SunTrust slashed its estimates on The Coca-Cola Co KO as emerging markets woes overshadowed the beverage giant's second quarter EPS beat.
The company reported adjusted EPS of $0.60, above SunTrust estimate of $0.57 and the consensus estimate of $0.58 on better than-expected gross margin (60.5 percent vs. 59.8 percent estimate).
In addition, Coke's net sales of $11.524 billion (-5.1 percent YoY) was above SunTrust estimate of $11.48 billion (-5.5 percent YoY) but below the consensus estimate of $11.64 billion (-4.2 percent YoY).
"The weak volume performance was due to declining volumes in large emerging markets (notably China, Brazil, Argentina), as both developed and developing markets posted positive volumes and price/mx," analyst William Chappell wrote in a note.
Specifically, in China, the company not only hit by weaker overall demand, but also inventory destocking from wholesalers which negatively impacted Coke's bottling operations. Notably, China is Coke's largest international bottling operation and the company still owns over one third of the system.
Going forward, Coke said it plans to offer more affordable packaging and products to address the macro-slowdown in its emerging markets, but it does not expect to see a meaningful improvement in China for the foreseeable future.

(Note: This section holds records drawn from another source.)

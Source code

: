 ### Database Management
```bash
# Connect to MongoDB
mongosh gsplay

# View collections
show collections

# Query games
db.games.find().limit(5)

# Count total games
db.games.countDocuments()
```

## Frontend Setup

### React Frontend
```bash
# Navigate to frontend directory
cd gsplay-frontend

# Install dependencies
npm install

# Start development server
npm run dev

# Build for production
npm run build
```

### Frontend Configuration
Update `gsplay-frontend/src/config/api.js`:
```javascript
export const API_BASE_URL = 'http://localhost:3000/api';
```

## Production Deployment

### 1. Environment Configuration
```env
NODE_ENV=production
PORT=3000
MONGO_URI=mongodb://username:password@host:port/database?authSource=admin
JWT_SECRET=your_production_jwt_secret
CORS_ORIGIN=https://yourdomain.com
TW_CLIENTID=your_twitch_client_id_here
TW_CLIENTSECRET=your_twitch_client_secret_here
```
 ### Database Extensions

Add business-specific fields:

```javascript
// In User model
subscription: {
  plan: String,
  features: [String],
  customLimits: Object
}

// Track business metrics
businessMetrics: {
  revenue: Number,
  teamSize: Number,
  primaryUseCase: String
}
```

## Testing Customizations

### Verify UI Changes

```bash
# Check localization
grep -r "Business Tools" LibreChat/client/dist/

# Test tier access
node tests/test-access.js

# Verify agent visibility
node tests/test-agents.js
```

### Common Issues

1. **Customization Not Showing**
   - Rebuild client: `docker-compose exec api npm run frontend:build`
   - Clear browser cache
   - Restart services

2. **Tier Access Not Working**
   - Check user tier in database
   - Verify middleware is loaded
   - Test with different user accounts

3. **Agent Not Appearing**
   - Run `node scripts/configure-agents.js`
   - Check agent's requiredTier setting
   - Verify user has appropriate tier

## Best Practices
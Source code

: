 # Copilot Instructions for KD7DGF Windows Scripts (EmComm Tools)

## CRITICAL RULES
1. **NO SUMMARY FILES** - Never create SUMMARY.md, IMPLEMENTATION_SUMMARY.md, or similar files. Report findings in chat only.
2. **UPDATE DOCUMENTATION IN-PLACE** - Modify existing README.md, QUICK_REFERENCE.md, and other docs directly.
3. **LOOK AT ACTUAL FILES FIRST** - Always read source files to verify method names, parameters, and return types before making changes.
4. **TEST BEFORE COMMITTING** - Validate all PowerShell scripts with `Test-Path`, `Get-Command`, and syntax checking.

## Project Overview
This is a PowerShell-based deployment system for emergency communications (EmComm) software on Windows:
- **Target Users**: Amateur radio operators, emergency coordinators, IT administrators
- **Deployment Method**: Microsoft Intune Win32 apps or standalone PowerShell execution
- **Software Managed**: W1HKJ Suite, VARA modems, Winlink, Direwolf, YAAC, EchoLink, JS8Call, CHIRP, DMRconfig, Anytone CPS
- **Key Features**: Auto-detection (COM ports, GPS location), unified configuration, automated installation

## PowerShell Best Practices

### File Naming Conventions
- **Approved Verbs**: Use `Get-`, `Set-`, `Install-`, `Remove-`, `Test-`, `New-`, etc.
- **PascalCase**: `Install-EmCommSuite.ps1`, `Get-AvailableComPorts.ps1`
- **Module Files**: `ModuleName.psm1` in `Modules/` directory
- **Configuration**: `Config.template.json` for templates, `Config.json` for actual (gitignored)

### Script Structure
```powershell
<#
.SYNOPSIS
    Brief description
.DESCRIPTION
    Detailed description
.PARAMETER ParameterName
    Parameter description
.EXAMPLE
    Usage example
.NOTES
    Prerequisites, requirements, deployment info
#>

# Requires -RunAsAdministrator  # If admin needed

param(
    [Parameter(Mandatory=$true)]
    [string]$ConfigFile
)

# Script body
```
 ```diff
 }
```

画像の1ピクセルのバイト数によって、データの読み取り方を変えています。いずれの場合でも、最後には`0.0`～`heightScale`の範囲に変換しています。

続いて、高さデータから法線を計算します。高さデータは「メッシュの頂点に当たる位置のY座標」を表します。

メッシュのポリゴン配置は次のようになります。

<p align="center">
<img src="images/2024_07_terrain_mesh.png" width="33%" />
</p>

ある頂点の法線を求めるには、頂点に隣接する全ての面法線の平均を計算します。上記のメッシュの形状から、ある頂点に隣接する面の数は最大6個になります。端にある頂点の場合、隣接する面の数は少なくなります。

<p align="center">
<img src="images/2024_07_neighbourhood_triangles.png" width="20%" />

Chappell also cut his 2016 and 2017 EPS estimates to $1.89 and $1.95, respectively (from $1.91 and $2.02).
That said, Chappell maintained his Buy rating on the stock saying he still believes the refranchising of Coke's bottling network will position the company as a higher margin business, more focused on its core concentrate business.
"We note that during 2Q, KO's core concentrate organic growth, which excludes revenue from owned bottlers, was actually up 4% during the quarter. We view the 4% growth as a good proxy of the company's potential post transition," Chappell added.